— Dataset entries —
------------------------------------------------------------
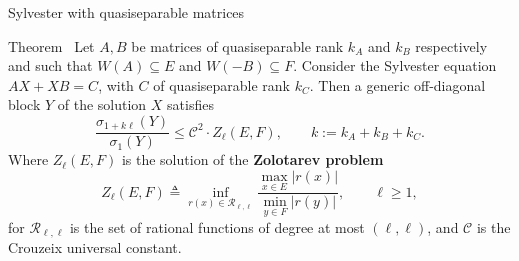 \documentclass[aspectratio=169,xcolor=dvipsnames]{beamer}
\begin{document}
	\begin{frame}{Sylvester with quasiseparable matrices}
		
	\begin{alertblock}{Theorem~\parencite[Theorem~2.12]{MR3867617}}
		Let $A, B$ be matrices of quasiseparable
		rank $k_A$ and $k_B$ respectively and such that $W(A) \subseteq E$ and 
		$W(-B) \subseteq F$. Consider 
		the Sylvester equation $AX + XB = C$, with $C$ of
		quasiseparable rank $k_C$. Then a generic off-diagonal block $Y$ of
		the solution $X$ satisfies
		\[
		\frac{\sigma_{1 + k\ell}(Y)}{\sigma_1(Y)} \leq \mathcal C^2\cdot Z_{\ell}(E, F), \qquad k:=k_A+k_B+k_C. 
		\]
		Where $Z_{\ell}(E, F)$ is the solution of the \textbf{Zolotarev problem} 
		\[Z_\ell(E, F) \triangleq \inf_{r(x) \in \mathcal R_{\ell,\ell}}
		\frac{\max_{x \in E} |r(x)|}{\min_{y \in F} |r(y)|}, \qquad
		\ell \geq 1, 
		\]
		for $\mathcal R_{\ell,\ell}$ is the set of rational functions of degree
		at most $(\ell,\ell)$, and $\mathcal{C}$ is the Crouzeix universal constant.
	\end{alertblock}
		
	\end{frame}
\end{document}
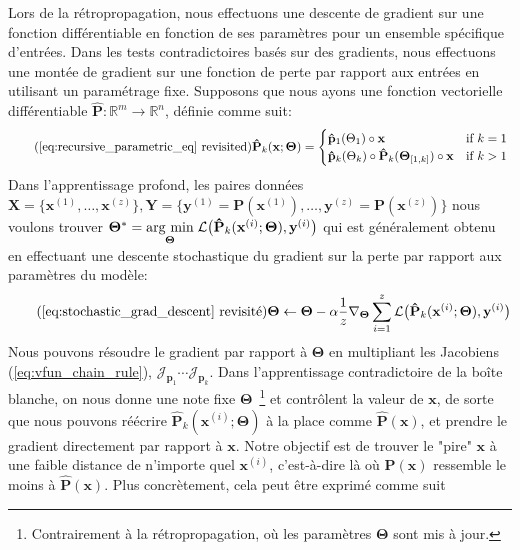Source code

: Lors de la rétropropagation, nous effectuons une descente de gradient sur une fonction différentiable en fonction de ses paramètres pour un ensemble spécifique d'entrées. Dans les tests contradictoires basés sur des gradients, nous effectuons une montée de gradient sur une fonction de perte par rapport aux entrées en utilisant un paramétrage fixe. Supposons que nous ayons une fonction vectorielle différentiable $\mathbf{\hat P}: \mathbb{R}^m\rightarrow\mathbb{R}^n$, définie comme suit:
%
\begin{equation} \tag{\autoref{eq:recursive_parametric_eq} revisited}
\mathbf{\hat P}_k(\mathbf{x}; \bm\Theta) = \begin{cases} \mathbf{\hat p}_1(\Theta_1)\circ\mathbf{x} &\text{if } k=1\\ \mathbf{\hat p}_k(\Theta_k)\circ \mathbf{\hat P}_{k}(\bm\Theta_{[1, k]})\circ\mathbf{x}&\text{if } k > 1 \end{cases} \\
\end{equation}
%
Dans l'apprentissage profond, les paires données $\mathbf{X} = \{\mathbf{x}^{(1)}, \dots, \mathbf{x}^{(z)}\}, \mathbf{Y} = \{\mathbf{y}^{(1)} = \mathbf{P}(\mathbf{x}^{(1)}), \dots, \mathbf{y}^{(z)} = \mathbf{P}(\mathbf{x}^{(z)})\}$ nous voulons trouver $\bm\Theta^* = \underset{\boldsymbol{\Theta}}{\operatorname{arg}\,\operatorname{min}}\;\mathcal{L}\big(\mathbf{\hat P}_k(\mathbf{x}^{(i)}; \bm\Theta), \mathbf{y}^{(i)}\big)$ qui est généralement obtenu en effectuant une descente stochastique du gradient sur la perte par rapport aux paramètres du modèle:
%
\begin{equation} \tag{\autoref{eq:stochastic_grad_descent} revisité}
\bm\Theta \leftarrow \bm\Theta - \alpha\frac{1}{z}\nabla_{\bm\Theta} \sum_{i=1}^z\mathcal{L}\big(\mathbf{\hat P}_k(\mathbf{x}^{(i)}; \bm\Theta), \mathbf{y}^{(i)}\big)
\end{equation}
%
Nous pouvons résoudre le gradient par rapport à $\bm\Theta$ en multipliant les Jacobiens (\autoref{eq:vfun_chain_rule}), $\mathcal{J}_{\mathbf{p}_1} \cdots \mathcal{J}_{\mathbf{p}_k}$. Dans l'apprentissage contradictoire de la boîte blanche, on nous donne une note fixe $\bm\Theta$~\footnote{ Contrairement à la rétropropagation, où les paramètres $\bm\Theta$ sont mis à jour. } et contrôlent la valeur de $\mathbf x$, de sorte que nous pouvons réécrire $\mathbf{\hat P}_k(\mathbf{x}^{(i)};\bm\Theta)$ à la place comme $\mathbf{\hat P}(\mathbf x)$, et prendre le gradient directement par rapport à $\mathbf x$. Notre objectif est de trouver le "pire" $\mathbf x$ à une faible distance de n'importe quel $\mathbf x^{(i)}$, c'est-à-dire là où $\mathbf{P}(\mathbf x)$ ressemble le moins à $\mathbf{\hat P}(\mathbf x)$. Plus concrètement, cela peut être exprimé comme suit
------------------------------------------------------------
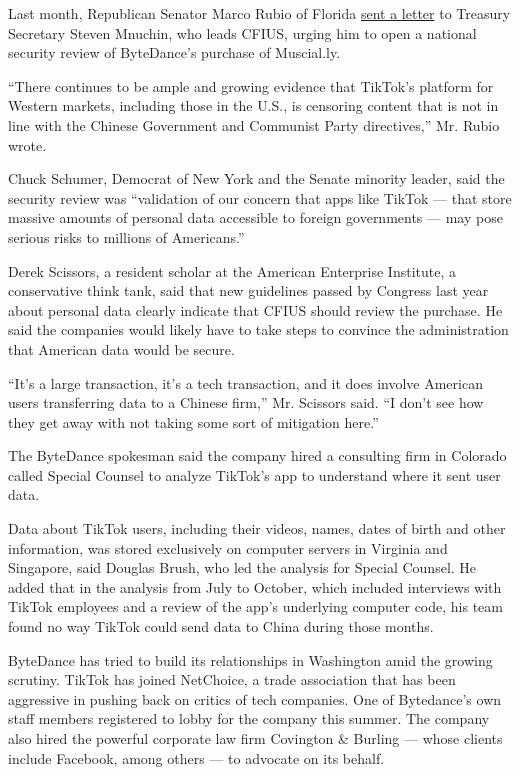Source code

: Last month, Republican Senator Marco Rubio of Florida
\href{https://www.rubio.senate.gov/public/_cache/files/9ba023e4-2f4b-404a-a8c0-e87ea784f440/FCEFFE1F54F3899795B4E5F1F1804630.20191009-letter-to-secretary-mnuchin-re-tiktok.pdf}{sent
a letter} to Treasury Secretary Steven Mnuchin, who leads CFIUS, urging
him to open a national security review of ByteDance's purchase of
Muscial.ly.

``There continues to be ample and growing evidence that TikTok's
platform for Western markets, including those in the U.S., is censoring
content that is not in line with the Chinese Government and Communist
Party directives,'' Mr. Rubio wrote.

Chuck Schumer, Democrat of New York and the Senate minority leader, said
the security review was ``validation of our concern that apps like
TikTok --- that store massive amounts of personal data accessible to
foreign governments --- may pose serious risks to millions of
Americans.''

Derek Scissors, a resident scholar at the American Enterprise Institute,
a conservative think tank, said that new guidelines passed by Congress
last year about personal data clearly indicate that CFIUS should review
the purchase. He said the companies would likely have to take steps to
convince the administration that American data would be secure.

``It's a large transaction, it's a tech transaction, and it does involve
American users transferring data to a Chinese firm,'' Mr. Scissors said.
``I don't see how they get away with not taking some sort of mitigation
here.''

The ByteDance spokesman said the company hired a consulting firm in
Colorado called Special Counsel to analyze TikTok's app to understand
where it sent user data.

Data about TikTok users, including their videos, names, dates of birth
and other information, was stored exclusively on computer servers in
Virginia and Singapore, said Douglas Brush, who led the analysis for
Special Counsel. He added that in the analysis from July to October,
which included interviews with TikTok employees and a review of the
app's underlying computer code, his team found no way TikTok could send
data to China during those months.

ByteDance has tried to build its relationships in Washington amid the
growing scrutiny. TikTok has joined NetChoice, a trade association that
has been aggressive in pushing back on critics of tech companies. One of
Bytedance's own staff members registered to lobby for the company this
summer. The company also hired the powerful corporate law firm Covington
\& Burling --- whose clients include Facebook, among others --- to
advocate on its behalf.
------------------------------------------------------------
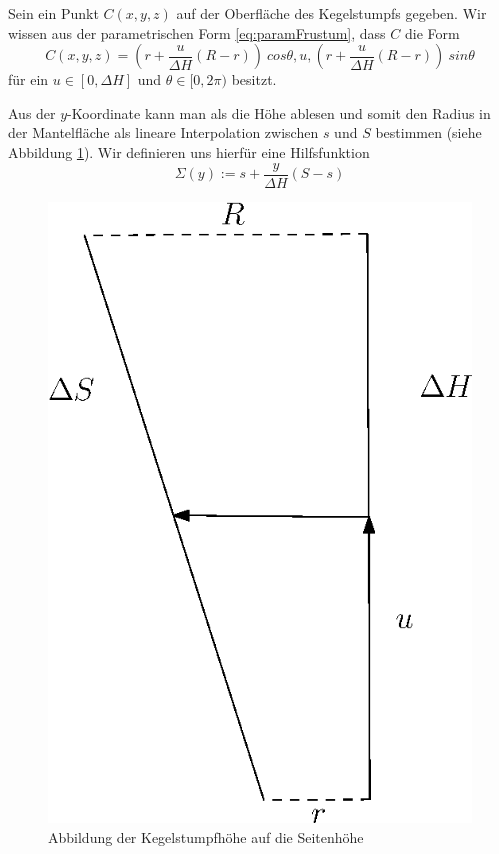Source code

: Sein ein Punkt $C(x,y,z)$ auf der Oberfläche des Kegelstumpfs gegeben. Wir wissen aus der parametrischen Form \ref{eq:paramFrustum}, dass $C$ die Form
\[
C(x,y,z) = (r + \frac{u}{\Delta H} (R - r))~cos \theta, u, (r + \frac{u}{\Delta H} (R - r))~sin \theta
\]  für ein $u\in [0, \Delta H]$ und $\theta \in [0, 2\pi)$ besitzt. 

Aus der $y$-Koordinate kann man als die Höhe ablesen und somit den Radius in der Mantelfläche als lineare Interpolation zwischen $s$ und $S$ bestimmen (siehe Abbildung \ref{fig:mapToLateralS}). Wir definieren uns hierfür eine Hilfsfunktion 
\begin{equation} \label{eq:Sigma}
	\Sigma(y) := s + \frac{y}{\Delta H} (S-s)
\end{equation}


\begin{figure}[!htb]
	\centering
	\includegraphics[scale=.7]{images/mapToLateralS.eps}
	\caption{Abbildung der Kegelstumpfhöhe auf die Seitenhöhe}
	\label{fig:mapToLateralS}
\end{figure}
------------------------------------------------------------
— Exercise aim —
Copy out the lines of the data where the word "qquad" can be found.

— Solution to this task —
		\frac{\sigma_{1 + k\ell}(Y)}{\sigma_1(Y)} \leq \mathcal C^2\cdot Z_{\ell}(E, F), \qquad k:=k_A+k_B+k_C. 
		\frac{\max_{x \in E} |r(x)|}{\min_{y \in F} |r(y)|}, \qquad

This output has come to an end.